## PROBLEM DETAILS
Nothing in the data should change when you return it, but leave the pictures out.
════
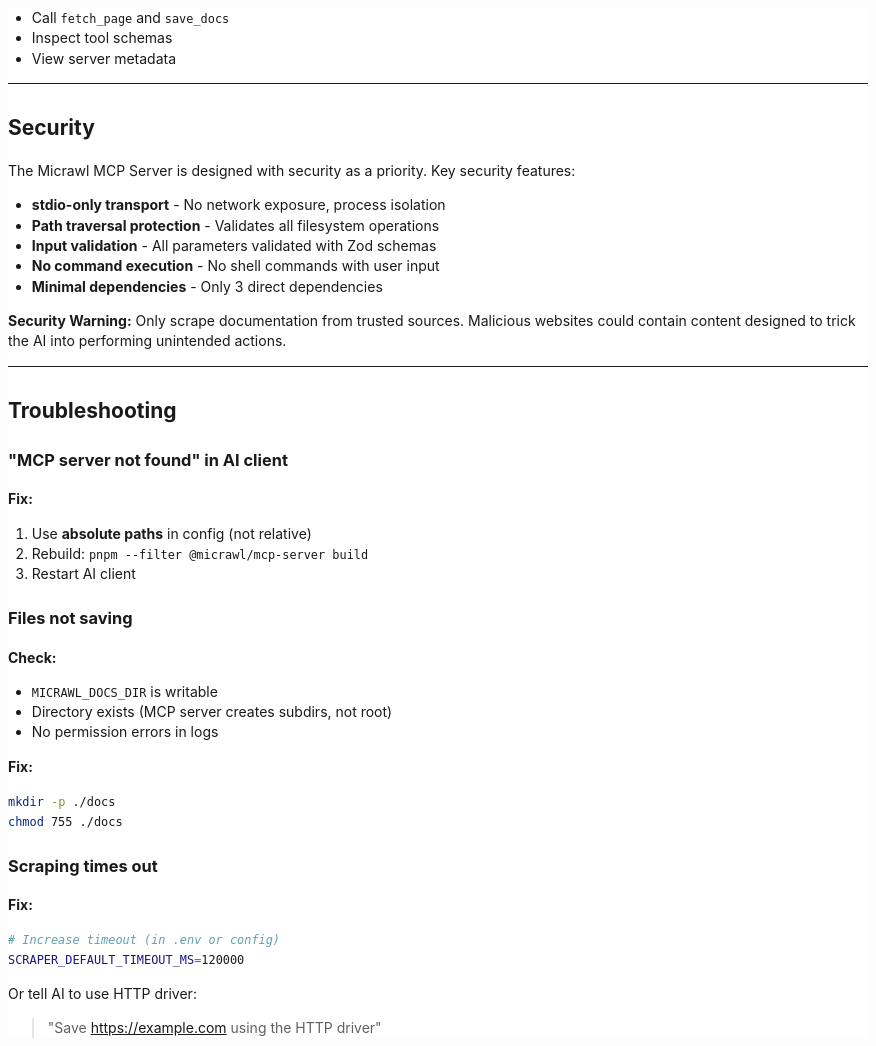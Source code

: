 - Call `fetch_page` and `save_docs`
- Inspect tool schemas
- View server metadata

---

## Security

The Micrawl MCP Server is designed with security as a priority. Key security features:

- **stdio-only transport** - No network exposure, process isolation
- **Path traversal protection** - Validates all filesystem operations
- **Input validation** - All parameters validated with Zod schemas
- **No command execution** - No shell commands with user input
- **Minimal dependencies** - Only 3 direct dependencies

**Security Warning:** Only scrape documentation from trusted sources. Malicious websites could contain content designed to trick the AI into performing unintended actions.

---

## Troubleshooting

### "MCP server not found" in AI client

**Fix:**

1. Use **absolute paths** in config (not relative)
2. Rebuild: `pnpm --filter @micrawl/mcp-server build`
3. Restart AI client

### Files not saving

**Check:**

- `MICRAWL_DOCS_DIR` is writable
- Directory exists (MCP server creates subdirs, not root)
- No permission errors in logs

**Fix:**

```bash
mkdir -p ./docs
chmod 755 ./docs
```

### Scraping times out

**Fix:**

```bash
# Increase timeout (in .env or config)
SCRAPER_DEFAULT_TIMEOUT_MS=120000
```

Or tell AI to use HTTP driver:
> "Save <https://example.com> using the HTTP driver"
════
## WRITTEN SOLUTION
Source code

: - Call `fetch_page` and `save_docs`
- Inspect tool schemas
- View server metadata

---

## Security

The Micrawl MCP Server is designed with security as a priority. Key security features:

- **stdio-only transport** - No network exposure, process isolation
- **Path traversal protection** - Validates all filesystem operations
- **Input validation** - All parameters validated with Zod schemas
- **No command execution** - No shell commands with user input
- **Minimal dependencies** - Only 3 direct dependencies

**Security Warning:** Only scrape documentation from trusted sources. Malicious websites could contain content designed to trick the AI into performing unintended actions.

---

## Troubleshooting

### "MCP server not found" in AI client

**Fix:**

1. Use **absolute paths** in config (not relative)
2. Rebuild: `pnpm --filter @micrawl/mcp-server build`
3. Restart AI client

### Files not saving

**Check:**

- `MICRAWL_DOCS_DIR` is writable
- Directory exists (MCP server creates subdirs, not root)
- No permission errors in logs

**Fix:**

```bash
mkdir -p ./docs
chmod 755 ./docs
```

### Scraping times out

**Fix:**

```bash
# Increase timeout (in .env or config)
SCRAPER_DEFAULT_TIMEOUT_MS=120000
```

Or tell AI to use HTTP driver:
> "Save <https://example.com> using the HTTP driver"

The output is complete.